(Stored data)
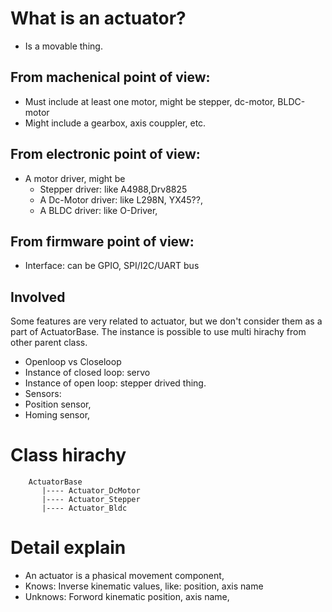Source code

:# What is an actuator?
* Is a movable thing.
## From machenical point of view:
 * Must include at least one motor, might be stepper, dc-motor, BLDC-motor
 * Might include a gearbox, axis couppler, etc.
## From electronic point of view:
 * A motor driver, might be 
   * Stepper driver: like A4988,Drv8825
   * A Dc-Motor driver: like L298N, YX45??, 
   * A BLDC driver: like O-Driver,
## From firmware point of view:
* Interface: can be GPIO, SPI/I2C/UART bus
 
## Involved
Some features are very related to actuator, but we don't consider them as a part of ActuatorBase.
The instance is possible to use multi hirachy from other parent class.
* Openloop vs Closeloop
 * Instance of closed loop: servo
 * Instance of open loop: stepper drived thing. 
* Sensors:
 * Position sensor, 
 * Homing sensor,
# Class hirachy
```
    ActuatorBase
       |---- Actuator_DcMotor
       |---- Actuator_Stepper
       |---- Actuator_Bldc
```

# Detail explain
* An actuator is a phasical movement component, 
 * Knows: Inverse kinematic values, like: position, axis name
 * Unknows: Forword kinematic position, axis name,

_ASSIGNMENT_.
Above are the records; copy every one of them exactly and omit the images.

_FINISHED EXERCISE_.
Source code

:# What is an actuator?
* Is a movable thing.
## From machenical point of view:
 * Must include at least one motor, might be stepper, dc-motor, BLDC-motor
 * Might include a gearbox, axis couppler, etc.
## From electronic point of view:
 * A motor driver, might be 
   * Stepper driver: like A4988,Drv8825
   * A Dc-Motor driver: like L298N, YX45??, 
   * A BLDC driver: like O-Driver,
## From firmware point of view:
* Interface: can be GPIO, SPI/I2C/UART bus
 
## Involved
Some features are very related to actuator, but we don't consider them as a part of ActuatorBase.
The instance is possible to use multi hirachy from other parent class.
* Openloop vs Closeloop
 * Instance of closed loop: servo
 * Instance of open loop: stepper drived thing. 
* Sensors:
 * Position sensor, 
 * Homing sensor,
# Class hirachy
```
    ActuatorBase
       |---- Actuator_DcMotor
       |---- Actuator_Stepper
       |---- Actuator_Bldc
```

# Detail explain
* An actuator is a phasical movement component, 
 * Knows: Inverse kinematic values, like: position, axis name
 * Unknows: Forword kinematic position, axis name,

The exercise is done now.